¡Qué estupidez! Esa mañana se despertó animado, descarado. Había soñado con una luna llena, clara como un farol en noches de primavera, quieta, baja, cercana, como un espejo que solo muestra la belleza de cuanto refleja. Pletórico, se aseó y desayunó con la agilidad de un primate. Abrió las ventanas de su cuarto y ¡oh!, desilusión.
Delante un camión cisterna con tentáculos de goma limpiaba las entrañas de una ciudad que ya hacía tiempo no había engullido nada sino mierda. El motor de bombeo emitía un agudo grito de insecto. Llovía con pesadez y todo era gris. Como en una película gastada, las imágenes se sucedían ya vistas antes. El motor del proyector quedó mudo un momento. Debajo de su ventana, pasaba un grupo de estudiantes, calados hasta los huesos, enfundados en sus banderas. Le recordaron que la guerra seguía, allá a lo lejos, alguien aprovechaba su luna para bombardear otra ciudad. ¿Quién habló de entrañas?

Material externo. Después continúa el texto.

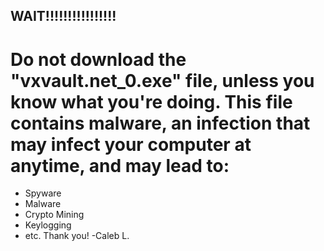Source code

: ## WAIT!!!!!!!!!!!!!!!!

# Do not download the "vxvault.net_0.exe" file, unless you know what you're doing. This file contains malware, an infection that may infect your computer at anytime, and may lead to:
- Spyware
- Malware
- Crypto Mining
- Keylogging
- etc.
Thank you!
-Caleb L.
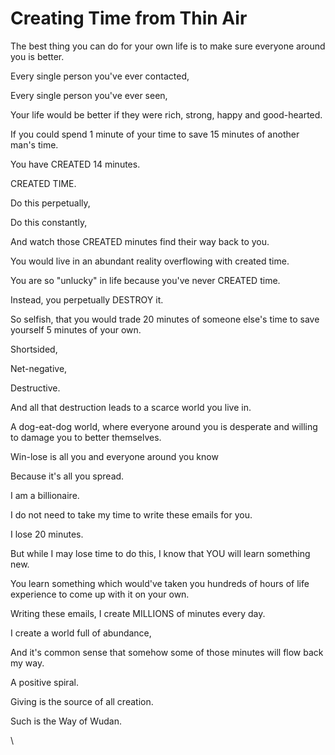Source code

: # Creating Time from Thin Air

The best thing you can do for your own life is to make sure everyone around you is better.

Every single person you've ever contacted,&#x20;

Every single person you've ever seen,

Your life would be better if they were rich, strong, happy and good-hearted.

If you could spend 1 minute of your time to save 15 minutes of another man's time.

You have CREATED 14 minutes.

CREATED TIME.

Do this perpetually,

Do this constantly,

And watch those CREATED minutes find their way back to you.

You would live in an abundant reality overflowing with created time.

You are so "unlucky" in life because you've never CREATED time.

Instead, you perpetually DESTROY it.

So selfish, that you would trade 20 minutes of someone else's time to save yourself 5 minutes of your own.

Shortsided,

Net-negative,

Destructive.

And all that destruction leads to a scarce world you live in.

A dog-eat-dog world, where everyone around you is desperate and willing to damage you to better themselves.

Win-lose is all you and everyone around you know

Because it's all you spread.

I am a billionaire.

I do not need to take my time to write these emails for you.

I lose 20 minutes.

But while I may lose time to do this, I know that YOU will learn something new.

You learn something which would've taken you hundreds of hours of life experience to come up with it on your own.

Writing these emails, I create MILLIONS of minutes every day.

I create a world full of abundance,

And it's common sense that somehow some of those minutes will flow back my way.

A positive spiral.

Giving is the source of all creation.

Such is the Way of Wudan.

\
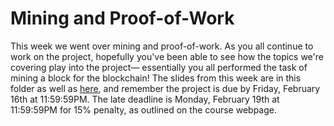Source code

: # Mining and Proof-of-Work

This week we went over mining and proof-of-work. As you all continue to work on the project, hopefully you've been able to see how the topics we're covering play into the project— essentially you all performed the task of mining a block for the blockchain! The slides from this week are in this folder as well as [here](https://docs.google.com/presentation/d/1u6KHZHOyc5modrR3uUILo5gViwMf_KOgqtXBhvONoAc/edit?usp=sharing), and remember the project is due by Friday, February 16th at 11:59:59PM. The late deadline is Monday, February 19th at 11:59:59PM for 15% penalty, as outlined on the course webpage.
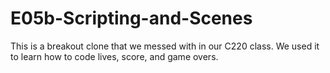 # E05b-Scripting-and-Scenes
This is a breakout clone that we messed with in our C220 class. We used it to learn how to code lives, score, and game overs.
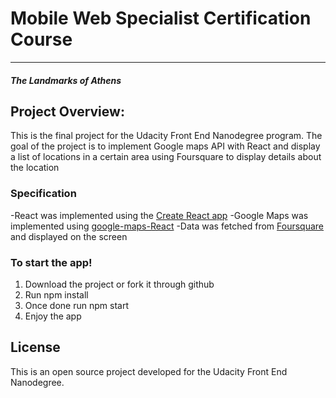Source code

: # Mobile Web Specialist Certification Course
---
#### _The Landmarks of Athens_

## Project Overview:  

This is the final project for the Udacity Front End Nanodegree program. The goal of the project is to implement Google maps API with React and display a list of locations in a certain area using Foursquare to display details about the location

### Specification

-React was implemented using the [Create React app](https://github.com/facebook/create-react-app)
-Google Maps was implemented using [google-maps-React](https://www.npmjs.com/package/google-maps-react)
-Data was fetched from [Foursquare](https://developer.foursquare.com/) and displayed on the screen

### To start the app!

1. Download the project or fork it through github
2. Run npm install
3. Once done run npm start
3. Enjoy the app

## License

This is an open source project developed for the Udacity Front End Nanodegree.
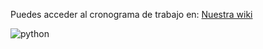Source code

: Puedes acceder al cronograma de trabajo en: [Nuestra wiki](https://github.com/CodeSystem2022/InfinityCode-4to-Semestre/wiki/ACTIVIDADES-4to-SEMESTRE)

![python](https://github.com/CodeSystem2022/InfinityCode-4to-Semestre/assets/103860123/c4b6a7e1-b4ec-4c5d-84a0-94b7b8c57673)
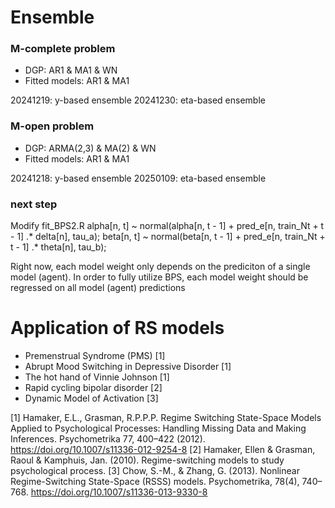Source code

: # Ensemble

### M-complete problem
 - DGP: AR1 & MA1 & WN
 - Fitted models: AR1 & MA1 

20241219: y-based ensemble
20241230: eta-based ensemble

### M-open problem
 - DGP: ARMA(2,3) & MA(2) & WN
 - Fitted models: AR1 & MA1 

20241218: y-based ensemble
20250109: eta-based ensemble

### next step 

Modify fit_BPS2.R
alpha[n, t] ~ normal(alpha[n, t - 1] + pred_e[n, train_Nt + t - 1] .* delta[n], tau_a);
beta[n, t] ~ normal(beta[n, t - 1] + pred_e[n, train_Nt + t - 1] .* theta[n], tau_b);

Right now, each model weight only depends on the prediciton of a single model (agent). 
In order to fully utilize BPS, each model weight should be regressed on all model (agent) predictions 



# Application of RS models

- Premenstrual Syndrome (PMS) [1]
- Abrupt Mood Switching in Depressive Disorder [1]
- The hot hand of Vinnie Johnson [1]
- Rapid cycling bipolar disorder [2]
- Dynamic Model of Activation [3]


[1] Hamaker, E.L., Grasman, R.P.P.P. Regime Switching State-Space Models Applied to Psychological Processes: Handling Missing Data and Making Inferences. Psychometrika 77, 400–422 (2012). https://doi.org/10.1007/s11336-012-9254-8
[2] Hamaker, Ellen & Grasman, Raoul & Kamphuis, Jan. (2010). Regime-switching models to study psychological process. 
[3] Chow, S.-M., & Zhang, G. (2013). Nonlinear Regime-Switching State-Space (RSSS) models. Psychometrika, 78(4), 740–768. https://doi.org/10.1007/s11336-013-9330-8
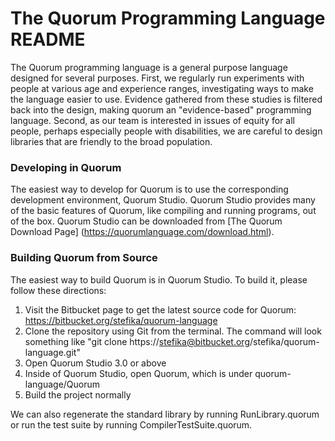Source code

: # The Quorum Programming Language README #

The Quorum programming language is a general purpose language designed for several purposes. First, we regularly run experiments with people at various age and experience ranges, investigating ways to make the language easier to use. Evidence gathered from these studies is filtered back into the design, making quorum an "evidence-based" programming language. Second, as our team is interested in issues of equity for all people, perhaps especially people with disabilities, we are careful to design libraries that are friendly to the broad population.

### Developing in Quorum ###

The easiest way to develop for Quorum is to use the corresponding development environment, Quorum Studio. Quorum Studio provides many of the basic features of Quorum, like compiling and running programs, out of the box. Quorum Studio can be downloaded from [The Quorum Download Page] (https://quorumlanguage.com/download.html).

### Building Quorum from Source ###

The easiest way to build Quorum is in Quorum Studio. To build it, please follow these directions:

1. Visit the Bitbucket page to get the latest source code for Quorum: https://bitbucket.org/stefika/quorum-language
1. Clone the repository using Git from the terminal. The command will look something like "git clone https://stefika@bitbucket.org/stefika/quorum-language.git"
1. Open Quorum Studio 3.0 or above
1. Inside of Quorum Studio, open Quorum, which is under quorum-language/Quorum
1. Build the project normally

We can also regenerate the standard library by running RunLibrary.quorum or run the test suite by running CompilerTestSuite.quorum.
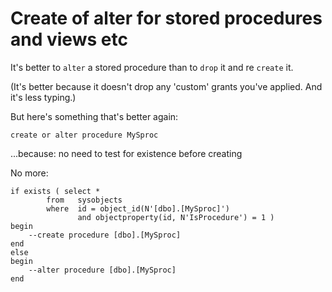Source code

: ﻿# Create of alter for stored procedures and views etc



It's better to `alter` a stored procedure than to `drop` it and re `create` it.

(It's better because it doesn't drop any 'custom' grants you've applied. And it's less typing.)

But here's something that's better again:


	create or alter procedure MySproc

...because: no need to test for existence before creating


No more:


	if exists ( select *
            from   sysobjects
            where  id = object_id(N'[dbo].[MySproc]')
                   and objectproperty(id, N'IsProcedure') = 1 )
	begin
		--create procedure [dbo].[MySproc]
	end
	else
	begin
		--alter procedure [dbo].[MySproc]
	end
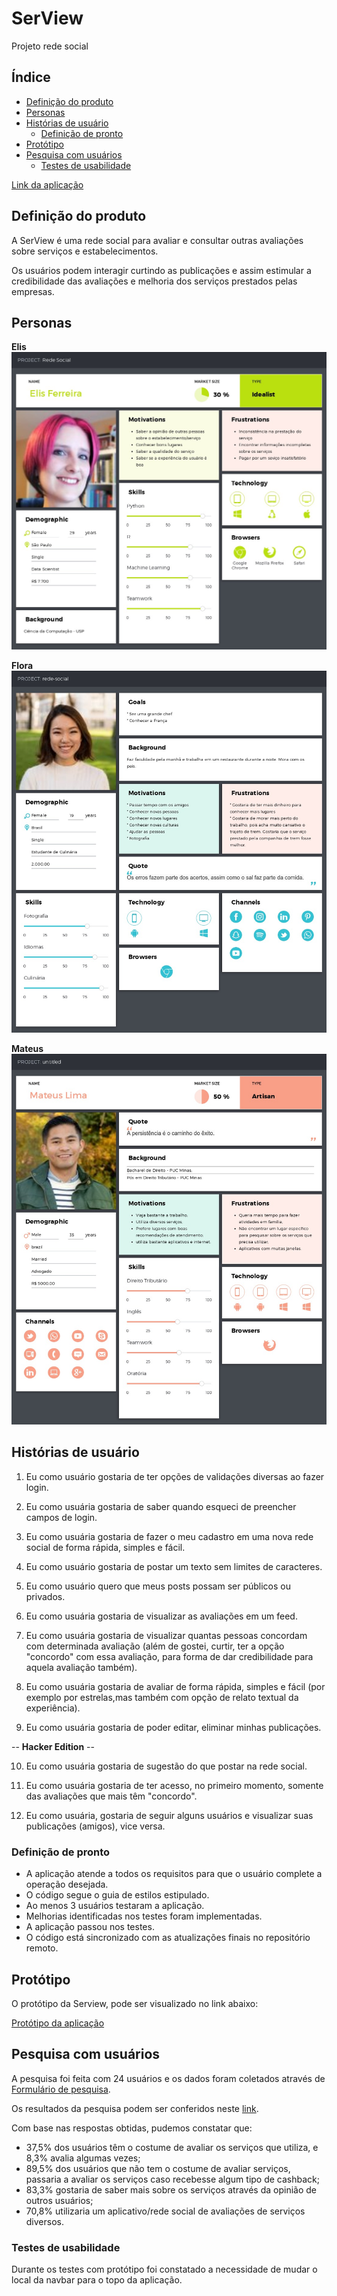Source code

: # SerView
Projeto rede social <Laboratoria>

## Índice

* [Definição do produto](#definição-do-produto)
* [Personas](#personas)
* [Histórias de usuário](#Histórias-de-usuário)
  * [Definição de pronto](#Definição-de-pronto)
* [Protótipo](#protótipo)
* [Pesquisa com usuários](#Pesquisa-com-usuários)
  * [Testes de usabilidade](#testes-de-usabilidade)

[Link da aplicação](https://serview-2019.firebaseapp.com/)

## Definição do produto
A SerView é uma rede social para avaliar e consultar outras avaliações sobre serviços e estabelecimentos.

Os usuários podem interagir curtindo as publicações e assim estimular a credibilidade das avaliações e melhoria dos serviços prestados pelas empresas.


## Personas

**Elis**
![Persona 1](src/img/persona-elis.jpeg)

**Flora**
![Persona 2](src/img/persona-flora.jpeg)

**Mateus**
![Persona 3](src/img/persona-mateus.jpeg)

## Histórias de usuário

1. Eu como usuário gostaria de ter opções de validações diversas ao fazer login.

2. Eu como usuária gostaria de saber quando esqueci de preencher campos de login.
3. Eu como usuária gostaria de fazer o meu cadastro em uma nova rede social de forma rápida, simples e fácil.
4. Eu como usuário gostaria de postar um texto sem limites de caracteres.
5. Eu como usuário quero que meus posts possam ser públicos ou privados.
6. Eu como usuária gostaria de visualizar as avaliações em um feed.
7. Eu como usuária gostaria de visualizar quantas pessoas concordam com determinada avaliação (além de gostei, curtir, ter a opção "concordo" com essa avaliação, para forma de dar credibilidade para aquela avaliação também).
8. Eu como usuária gostaria de avaliar de forma rápida, simples e fácil (por exemplo por estrelas,mas também com opção de relato textual da experiência).
9. Eu como usuária gostaria de poder editar, eliminar minhas publicações.

-- **Hacker Edition** -- 

10. Eu como usuária gostaria de sugestão do que postar na rede social.

11. Eu como usuária gostaria de ter acesso, no primeiro momento, somente das avaliações que mais têm "concordo".

12. Eu como usuária, gostaria de seguir alguns usuários e visualizar suas publicações (amigos), vice versa.


### Definição de pronto

* A aplicação atende a todos os requisitos para que o usuário complete a operação desejada.
* O código segue o guia de estilos estipulado.
* Ao menos 3 usuários testaram a aplicação.
* Melhorias identificadas nos testes foram implementadas.
* A aplicação passou nos testes.
* O código está sincronizado com as atualizações finais no repositório remoto.


## Protótipo

O protótipo da Serview, pode ser visualizado no link abaixo:

[Protótipo da aplicação](https://marvelapp.com/4h44fca)

## Pesquisa com usuários
  A pesquisa foi feita com 24 usuários e os dados foram coletados através de [Formulário de pesquisa](https://docs.google.com/forms/d/e/1FAIpQLSfDOZbfNN8p-GSgj2NvS4w2G5F3ycRkkmwtvty7NMaTUAe5vQ/viewform).
  
  Os resultados da pesquisa podem ser conferidos neste [link]().

  Com base nas respostas obtidas, pudemos constatar que:
  * 37,5% dos usuários têm o costume de avaliar os serviços que utiliza, e 8,3% avalia algumas vezes;
  * 89,5% dos usuários que não tem o costume de avaliar serviços, passaria a avaliar os serviços caso recebesse algum tipo de cashback;
  * 83,3% gostaria de saber mais sobre os serviços através da opinião de outros usuários;
  * 70,8% utilizaria um aplicativo/rede social de avaliações de serviços diversos.
  
### Testes de usabilidade
  Durante os testes com protótipo foi constatado a necessidade de mudar o local da navbar para o topo da aplicação.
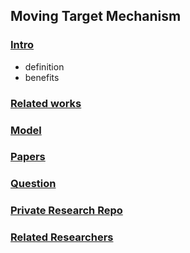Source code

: ## Moving Target Mechanism


### [Intro](./intro)
- definition
- benefits

### [Related works](./related-work)

### [Model](./model)

### [Papers](./papers)

### [Question](./file/question.md)

### [Private Research Repo](../../../../Moving-Target-Defense)

### [Related Researchers](./file/peers.md)
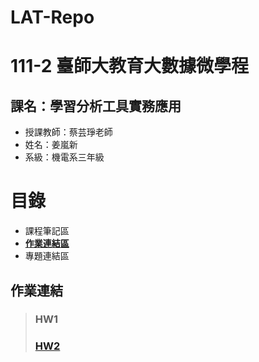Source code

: # LAT-Repo
111-2 臺師大教育大數據微學程
==========================
課名：學習分析工具實務應用
-----------------------
* 授課教師：蔡芸琤老師
* 姓名：姜嵐新
* 系級：機電系三年級
# 目錄
* 課程筆記區
* [**作業連結區**](https://github.com/TimRockTw/LAT-Repo#%E4%BD%9C%E6%A5%AD%E9%80%A3%E7%B5%90)
* 專題連結區

## 作業連結
> ### HW1
> ### [**HW2**](https://github.com/TimRockTw/LAT-Repo/blob/main/Week5/w5_hw2.py)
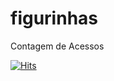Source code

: # figurinhas
Contagem de Acessos

[![Hits](https://hits.seeyoufarm.com/api/count/incr/badge.svg?url=https%3A%2F%2Fhotpages.github.io%2F%2Ffigurinhas&count_bg=%2379C83D&title_bg=%23555555&icon=&icon_color=%23E7E7E7&title=acessos&edge_flat=false)](https://hits.seeyoufarm.com)
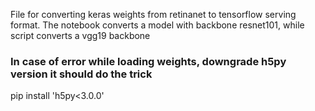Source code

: File for converting keras weights from retinanet to tensorflow serving format.
The notebook converts a model with backbone resnet101, while script converts a vgg19 backbone

### In case of error while loading weights, downgrade h5py version it should do the trick
pip install 'h5py<3.0.0'

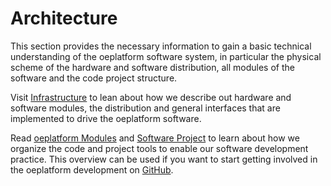 # Architecture

This section provides the necessary information to gain a basic technical understanding of the oeplatform software system, in particular the physical scheme of the hardware and software distribution, all modules of the software and the code project structure.

Visit [Infrastructure](./infrastructure.md) to lean about how we describe out hardware and software modules, the distribution and general interfaces that are implemented to drive the oeplatform software.

Read [oeplatform Modules](./modules.md) and [Software Project](./project-structure.md) to learn about how we organize the code and project tools to enable our software development practice. This overview can be used if you want to start getting involved in the oeplatform development on [GitHub](https://github.com/OpenEnergyPlatform/oeplatform).
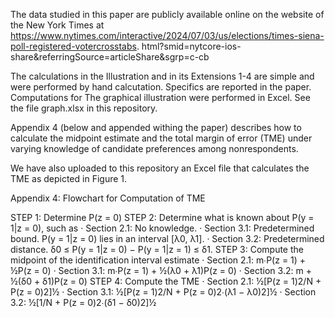 The data studied in this paper are publicly available online on the website of the New York Times at https://www.nytimes.com/interactive/2024/07/03/us/elections/times-siena-poll-registered-votercrosstabs.
html?smid=nytcore-ios-share&referringSource=articleShare&sgrp=c-cb

The calculations in the Illustration and in its Extensions 1-4 are simple and were performed by hand calcutation. Specifics are reported in the paper. Computations for The graphical illustration were performed in Excel. See the file graph.xlsx in this repository.



Appendix 4 (below and appended withing the paper) describes how to calculate 
the midpoint estimate and  the total margin of error (TME) under varying knowledge of
candidate preferences among nonrespondents.

We have also uploaded to this repository an Excel file that calculates the TME 
as depicted in Figure 1.
﻿
 
Appendix 4: Flowchart for Computation of TME
 
STEP 1: Determine P(z = 0)
STEP 2: Determine what is known about P(y = 1|z = 0), such as
·         Section 2.1: No knowledge.
·         Section 3.1: Predetermined bound. P(y = 1|z = 0) lies in an interval [λ0, λ1].
·         Section 3.2: Predetermined distance. δ0 ≤ P(y = 1|z = 0) − P(y = 1|z = 1) ≤ δ1.
STEP 3: Compute the midpoint of the identification interval estimate
·         Section 2.1: m∙P(z = 1) + ½P(z = 0)
·         Section 3.1: m∙P(z = 1) + ½(λ0 + λ1)P(z = 0)
·         Section 3.2: m + ½(δ0 + δ1)P(z = 0)
STEP 4: Compute the TME
·         Section 2.1: ½[P(z = 1)2/N + P(z = 0)2]½
·         Section 3.1: ½[P(z = 1)2/N + P(z = 0)2∙(λ1 − λ0)2]½
·         Section 3.2: ½[1/N + P(z = 0)2∙(δ1 − δ0)2]½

Era imposible digerir todo aquello sin ayuda. Encendió un porro y se tomó otro café. Tenía que volver a despertar de aquel sueño.
Recogió la ceniza desperdigada. ¿Bajar a por el periódico? Qué tontería. Dejó sonar el disco del hombre de cara volcánica que le cantaba a un viejo boxeador del siglo pasado. Lamentó que fuera tan pronto como para anestesiarse, tan tarde para cambiar. ¿Tan fuerte puede ser el sufrimiento de los demás que pasaba a él?¿O es el propio, no compartido y guardado celosamente como se guarda un cadáver y del que no huele su corrupción?